One funny thing I read once is that 'New Year's Day' is about the suppression of Solidarity in Poland (patent nonsense, everyone knows it is actually about the Edge trudging through snow while unspecified people ride around on horseback). The writer tried to justify this crackpot theory by reference to the line "Nothing changes on New Year's Day", which clearly related to the lifting of martial law in Poland on the 1st of January in some year in the mid-1980s – because although martial law had been lifted, the apparatus of communist oppression remained in place, meaning that nothing had changed (on New Year's Day). Even if this reading is correct, and Bongo was trying to make a statement about Polish politics, it says a lot about his non-skills as a direct communicator of ideas – what is all the stuff about how he will be with this You again all about? For all that, it is still a great song, driven forward by the Edge's cack-handed piano playing and effects pedals, playing off well against Bono's unfocussed passion. 'Sunday Bloody Sunday' is similarly oblique – you get the general idea that Bongo is against war and stuff, but not very much sense of what he wants to do about it. Still, like they used to say about the method actors – you may not be able to make out what they are saying, but you know how they feel.

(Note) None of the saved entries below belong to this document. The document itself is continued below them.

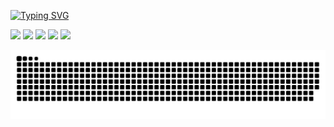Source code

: [![Typing SVG](https://readme-typing-svg.demolab.com?font=Fira+Code&pause=1000&color=000000F7&width=435&lines=Passionate+Java+Developer+here+%3A%3E)](https://git.io/typing-svg)

![](https://github-profile-summary-cards.vercel.app/api/cards/profile-details?username=sjlid&theme=github)
![](https://github-profile-summary-cards.vercel.app/api/cards/most-commit-language?username=sjlid&theme=github)
![](https://github-profile-summary-cards.vercel.app/api/cards/repos-per-language?username=sjlid&theme=github)
![](https://github-profile-summary-cards.vercel.app/api/cards/stats?username=sjlid&theme=github)
![](https://github-profile-summary-cards.vercel.app/api/cards/productive-time?username=sjlid&theme=github)

![snake gif](https://github.com/sjlid/sjlid/blob/output/github-contribution-grid-snake.svg)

The other thing I found myself thinking about this record is that it still shows U2's roots as a kind of post-punk act, a band that Joy Division could have evolved into. I am thinking not so much of the avant-funk post-punk acts, more the ones who spend their time banging on dustbin lids. The drums are very to the fore on this record, for all Larry Mullen Jr.'s obvious technical limitations.
I remember in the early days of Frank's APA, one fellow established his separation from the APA's mainstream by saying that he did not want to be reading about weirdo music, but rather he wanted to be hearing all the latest hi-fi news and getting some idea whether the new U2 album was worth buying. So anyway, does anyone have any idea whether No Line on the Horizon is the kind of thing right-thinking people need in their record collections? My impression is that, by U2 standards, it has tanked, but that should not necessarily mean that it is shite.
I fear that no one reading this has any interest in U2.
4 comments:
One Tree Hill - an overly melodramatic but terribly addictive show about airbrushed people in their late teens and early 20s for whom everything always works out. Life is dramatic and overearnest in North Carolina. There is a lot of emoting and hand-wringing on this show. An impassioned Bono wail could almost be the show's signature sound.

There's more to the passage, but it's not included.